### Action item
State how many lines of the records below contain the word "https", giving the number and nothing else.

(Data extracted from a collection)
╭──

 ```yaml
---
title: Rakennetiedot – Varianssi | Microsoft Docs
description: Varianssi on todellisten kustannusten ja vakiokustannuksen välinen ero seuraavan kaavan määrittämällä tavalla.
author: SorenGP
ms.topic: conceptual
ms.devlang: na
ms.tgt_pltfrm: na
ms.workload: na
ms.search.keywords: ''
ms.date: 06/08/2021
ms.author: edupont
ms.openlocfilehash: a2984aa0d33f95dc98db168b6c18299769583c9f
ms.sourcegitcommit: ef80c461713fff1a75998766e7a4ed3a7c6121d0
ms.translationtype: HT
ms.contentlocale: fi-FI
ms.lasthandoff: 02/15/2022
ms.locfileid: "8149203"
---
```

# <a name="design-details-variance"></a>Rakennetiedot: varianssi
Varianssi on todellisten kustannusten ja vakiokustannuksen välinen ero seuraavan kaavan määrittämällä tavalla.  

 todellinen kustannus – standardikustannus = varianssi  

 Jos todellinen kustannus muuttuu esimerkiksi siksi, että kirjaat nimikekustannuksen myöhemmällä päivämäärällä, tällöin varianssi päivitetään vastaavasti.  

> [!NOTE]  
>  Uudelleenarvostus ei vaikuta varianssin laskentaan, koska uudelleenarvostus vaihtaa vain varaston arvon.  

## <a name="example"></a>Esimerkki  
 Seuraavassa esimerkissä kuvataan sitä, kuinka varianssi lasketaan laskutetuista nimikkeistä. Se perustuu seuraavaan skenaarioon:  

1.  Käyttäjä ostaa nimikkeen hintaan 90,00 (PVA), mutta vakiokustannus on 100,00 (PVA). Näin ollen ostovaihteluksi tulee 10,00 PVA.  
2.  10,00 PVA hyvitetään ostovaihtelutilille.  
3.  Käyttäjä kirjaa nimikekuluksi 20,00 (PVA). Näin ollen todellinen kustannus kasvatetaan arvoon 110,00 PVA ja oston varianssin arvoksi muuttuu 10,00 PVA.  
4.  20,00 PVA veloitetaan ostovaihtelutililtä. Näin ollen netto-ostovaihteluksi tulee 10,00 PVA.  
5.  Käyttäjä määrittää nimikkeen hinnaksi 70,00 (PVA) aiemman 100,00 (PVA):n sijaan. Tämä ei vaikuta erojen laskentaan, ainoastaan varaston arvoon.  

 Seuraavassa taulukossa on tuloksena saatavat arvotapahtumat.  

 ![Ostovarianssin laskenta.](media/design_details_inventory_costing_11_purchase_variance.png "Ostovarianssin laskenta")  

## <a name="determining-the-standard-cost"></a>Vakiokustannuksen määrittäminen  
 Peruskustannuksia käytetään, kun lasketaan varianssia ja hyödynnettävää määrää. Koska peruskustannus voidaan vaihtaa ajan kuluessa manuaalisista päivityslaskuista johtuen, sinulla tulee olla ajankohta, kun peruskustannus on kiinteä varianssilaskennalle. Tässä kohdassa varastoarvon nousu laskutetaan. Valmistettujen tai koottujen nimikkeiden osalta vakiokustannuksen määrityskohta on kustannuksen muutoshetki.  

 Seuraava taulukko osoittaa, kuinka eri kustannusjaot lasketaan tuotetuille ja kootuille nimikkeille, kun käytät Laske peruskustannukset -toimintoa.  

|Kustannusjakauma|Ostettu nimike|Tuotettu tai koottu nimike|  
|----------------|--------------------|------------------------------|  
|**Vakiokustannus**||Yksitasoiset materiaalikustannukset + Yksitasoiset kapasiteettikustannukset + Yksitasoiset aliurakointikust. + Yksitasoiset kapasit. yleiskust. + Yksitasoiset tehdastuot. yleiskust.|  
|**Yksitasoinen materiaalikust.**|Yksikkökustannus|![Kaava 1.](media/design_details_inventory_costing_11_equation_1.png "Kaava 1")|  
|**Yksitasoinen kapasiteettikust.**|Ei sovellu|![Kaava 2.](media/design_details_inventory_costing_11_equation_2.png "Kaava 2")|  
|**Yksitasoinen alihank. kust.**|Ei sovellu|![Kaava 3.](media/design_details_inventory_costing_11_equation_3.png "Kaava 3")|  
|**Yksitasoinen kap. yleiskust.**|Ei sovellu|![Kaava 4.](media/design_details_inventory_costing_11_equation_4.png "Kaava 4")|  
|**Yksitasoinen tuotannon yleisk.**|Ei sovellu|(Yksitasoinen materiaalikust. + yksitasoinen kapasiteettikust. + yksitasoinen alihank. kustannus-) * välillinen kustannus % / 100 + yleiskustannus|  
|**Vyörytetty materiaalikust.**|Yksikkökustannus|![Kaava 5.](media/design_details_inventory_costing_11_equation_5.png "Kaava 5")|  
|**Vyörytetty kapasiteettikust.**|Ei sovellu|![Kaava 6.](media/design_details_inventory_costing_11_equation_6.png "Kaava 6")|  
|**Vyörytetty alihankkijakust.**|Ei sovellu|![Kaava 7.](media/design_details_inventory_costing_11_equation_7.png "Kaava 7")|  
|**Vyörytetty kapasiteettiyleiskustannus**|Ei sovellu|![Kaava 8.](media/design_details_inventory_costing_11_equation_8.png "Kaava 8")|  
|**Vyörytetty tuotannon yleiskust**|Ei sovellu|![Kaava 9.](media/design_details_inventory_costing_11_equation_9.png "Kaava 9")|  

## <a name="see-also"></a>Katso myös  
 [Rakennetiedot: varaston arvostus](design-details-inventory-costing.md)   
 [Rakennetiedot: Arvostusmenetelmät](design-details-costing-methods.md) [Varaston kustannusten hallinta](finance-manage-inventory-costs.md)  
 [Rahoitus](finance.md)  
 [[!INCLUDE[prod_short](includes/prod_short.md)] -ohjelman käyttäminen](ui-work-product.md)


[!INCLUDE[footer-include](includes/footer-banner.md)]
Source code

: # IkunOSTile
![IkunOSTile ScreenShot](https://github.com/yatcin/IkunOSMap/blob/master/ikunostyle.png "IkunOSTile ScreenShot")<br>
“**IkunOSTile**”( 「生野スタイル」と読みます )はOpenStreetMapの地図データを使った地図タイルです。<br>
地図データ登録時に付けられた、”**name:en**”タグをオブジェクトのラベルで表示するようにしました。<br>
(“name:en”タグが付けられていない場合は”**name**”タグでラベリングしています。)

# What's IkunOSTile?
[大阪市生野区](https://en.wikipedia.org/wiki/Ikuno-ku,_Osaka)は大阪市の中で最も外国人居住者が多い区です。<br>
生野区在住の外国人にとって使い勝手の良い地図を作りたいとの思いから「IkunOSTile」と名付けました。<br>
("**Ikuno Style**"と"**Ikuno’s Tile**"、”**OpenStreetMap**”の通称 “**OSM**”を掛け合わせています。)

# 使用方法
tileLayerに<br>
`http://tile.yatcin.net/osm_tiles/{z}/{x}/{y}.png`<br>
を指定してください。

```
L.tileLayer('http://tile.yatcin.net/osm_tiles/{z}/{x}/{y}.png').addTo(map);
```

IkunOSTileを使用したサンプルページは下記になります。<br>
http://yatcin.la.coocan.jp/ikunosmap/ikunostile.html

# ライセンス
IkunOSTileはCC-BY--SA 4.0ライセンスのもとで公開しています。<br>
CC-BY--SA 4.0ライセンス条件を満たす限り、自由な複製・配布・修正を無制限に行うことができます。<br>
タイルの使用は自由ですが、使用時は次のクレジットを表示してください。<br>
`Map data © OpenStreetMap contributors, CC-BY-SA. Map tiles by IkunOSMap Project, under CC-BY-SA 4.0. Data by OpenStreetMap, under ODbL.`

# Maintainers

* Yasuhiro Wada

╰──

### Result of this exercise
2